The framework of belief revision has been studied for years in the context of logic theories. It has been considered several times for description logics and more recently for aligned ontologies. We consider more generally the problem of revising a network of ontologies: given a set of ontologies connected by alignments, how to evolve them such that they account for new information, i.e., new formulas or correspondences. Revision is a typical problem of the semantic web due to its open nature.
There are two extreme ways to approach this problem: on the one hand, transforming the network of ontologies in a single logic theory and applying classical revision; on the other hand, applying revision locally to each ontology and to each alignment and communicating the changes to related elements.
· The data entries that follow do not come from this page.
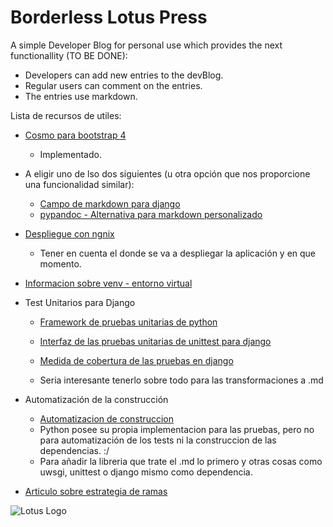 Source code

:# Borderless Lotus Press
A simple Developer Blog for personal use which provides the next functionallity (TO BE DONE):
* Developers can add new entries to the devBlog.
* Regular users can comment on the entries.
* The entries use markdown.

Lista de recursos de utiles: 
* [Cosmo para bootstrap 4](https://bootswatch.com/4-alpha/cosmo/)
    - Implementado.
    
* A eligir uno de lso dos siguientes (u otra opción que nos proporcione una funcionalidad similar):
    - [Campo de markdown para django](https://github.com/adi-/django-markdownx)
    - [pypandoc - Alternativa para markdown personalizado](https://pypi.python.org/pypi/pypandoc)
    
* [Despliegue con ngnix](http://uwsgi-docs.readthedocs.io/en/latest/tutorials/Django_and_nginx.html)
    - Tener en cuenta el donde se va a despliegar la aplicación y en que momento.
* [Informacion sobre venv - entorno virtual](https://docs.python.org/3/library/venv.html)
* Test Unitarios para Django
    - [Framework de pruebas unitarias de python](https://docs.python.org/3/library/unittest.html)
    - [Interfaz de las pruebas unitarias de unittest para django](https://docs.djangoproject.com/en/1.11/topics/testing/overview/)
    - [Medida de cobertura de las pruebas en django](http://django-testing-docs.readthedocs.io/en/latest/coverage.html)

    - Seria interesante tenerlo sobre todo para las transformaciones a .md
* Automatización de la construcción
    - [Automatizacion de construccion](http://pybuilder.github.io/)
    - Python posee su propia implementacion para las pruebas, pero no para automatización de los tests ni la construccion de las dependencias. :/
    - Para añadir la libreria que trate el .md lo primero y otras cosas como uwsgi, unittest o django mismo como dependencia.
    
* [Articulo sobre estrategia de ramas](http://nvie.com/posts/a-successful-git-branching-model/)


![Lotus Logo][logo]

[logo]: https://github.com/panteleevnikita/borderless_lotus_press/blob/master/static/images/logo.png "Lotus"
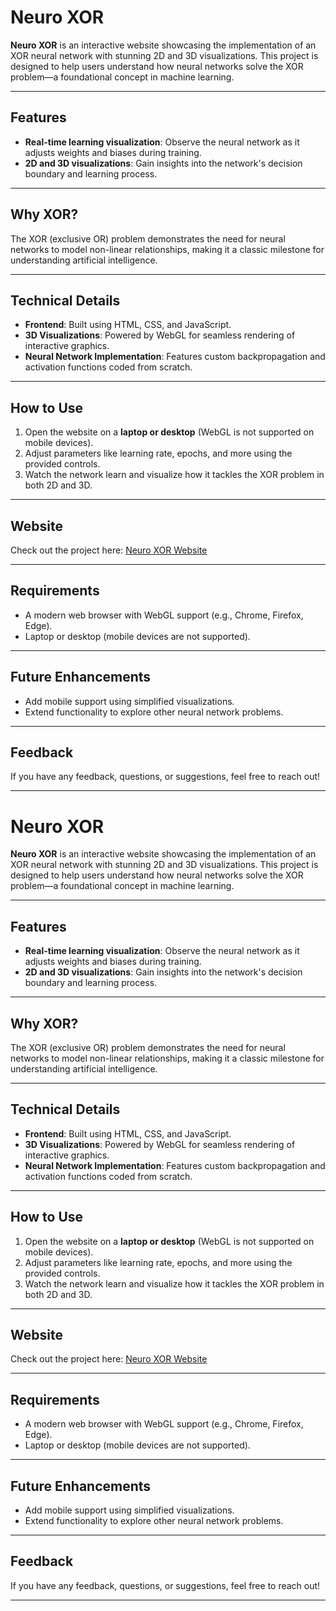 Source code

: # **Neuro XOR**

**Neuro XOR** is an interactive website showcasing the implementation of an XOR neural network with stunning 2D and 3D visualizations. This project is designed to help users understand how neural networks solve the XOR problem—a foundational concept in machine learning.

---

## **Features**

- **Real-time learning visualization**: Observe the neural network as it adjusts weights and biases during training.
- **2D and 3D visualizations**: Gain insights into the network's decision boundary and learning process.

---

## **Why XOR?**

The XOR (exclusive OR) problem demonstrates the need for neural networks to model non-linear relationships, making it a classic milestone for understanding artificial intelligence.

---

## **Technical Details**

- **Frontend**: Built using HTML, CSS, and JavaScript.
- **3D Visualizations**: Powered by WebGL for seamless rendering of interactive graphics.
- **Neural Network Implementation**: Features custom backpropagation and activation functions coded from scratch.

---

## **How to Use**

1. Open the website on a **laptop or desktop** (WebGL is not supported on mobile devices).
2. Adjust parameters like learning rate, epochs, and more using the provided controls.
3. Watch the network learn and visualize how it tackles the XOR problem in both 2D and 3D.

---

## **Website**

Check out the project here: [Neuro XOR Website](https://neuro-xor.vercel.app/)

---

## **Requirements**

- A modern web browser with WebGL support (e.g., Chrome, Firefox, Edge).
- Laptop or desktop (mobile devices are not supported).

---

## **Future Enhancements**

- Add mobile support using simplified visualizations.
- Extend functionality to explore other neural network problems.

---

## **Feedback**

If you have any feedback, questions, or suggestions, feel free to reach out!

---

# **Neuro XOR**

**Neuro XOR** is an interactive website showcasing the implementation of an XOR neural network with stunning 2D and 3D visualizations. This project is designed to help users understand how neural networks solve the XOR problem—a foundational concept in machine learning.

---

## **Features**

- **Real-time learning visualization**: Observe the neural network as it adjusts weights and biases during training.
- **2D and 3D visualizations**: Gain insights into the network's decision boundary and learning process.

---

## **Why XOR?**

The XOR (exclusive OR) problem demonstrates the need for neural networks to model non-linear relationships, making it a classic milestone for understanding artificial intelligence.

---

## **Technical Details**

- **Frontend**: Built using HTML, CSS, and JavaScript.
- **3D Visualizations**: Powered by WebGL for seamless rendering of interactive graphics.
- **Neural Network Implementation**: Features custom backpropagation and activation functions coded from scratch.

---

## **How to Use**

1. Open the website on a **laptop or desktop** (WebGL is not supported on mobile devices).
2. Adjust parameters like learning rate, epochs, and more using the provided controls.
3. Watch the network learn and visualize how it tackles the XOR problem in both 2D and 3D.

---

## **Website**

Check out the project here: [Neuro XOR Website](https://neuro-xor.vercel.app/)

---

## **Requirements**

- A modern web browser with WebGL support (e.g., Chrome, Firefox, Edge).
- Laptop or desktop (mobile devices are not supported).

---

## **Future Enhancements**

- Add mobile support using simplified visualizations.
- Extend functionality to explore other neural network problems.

---

## **Feedback**

If you have any feedback, questions, or suggestions, feel free to reach out!

---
We keep a middle term between these two approaches: local revision alone is not sufficient to revise networks of ontologies but preserving the separation of ontologies and alignments can be exploited by revision.
We first use existing semantics of networks of ontologies for defining the notions of closure and consistency for networks of ontologies. Inconsistency can come from two different sources: local inconsistency in a particular ontology or alignment, and global inconsistency between them. Revision, in turn, can affect any of these components: retracting assertions from closed ontologies, like in classical belief revision, or correspondences from closed alignments, like in current alignment repair.
Then, we define revision postulates for networks of ontologies and we show that revision cannot be simply based on local revision operators on both ontologies and alignments: they may fail to reach a consistent network of ontologies although solutions exist. We define a global revision operator by adapting the partial meet revision framework to networks of ontologies. We show that it indeed satisfies the revision postulates.
Finally, we discuss strategies based on network characteristics for designing concrete revision operators.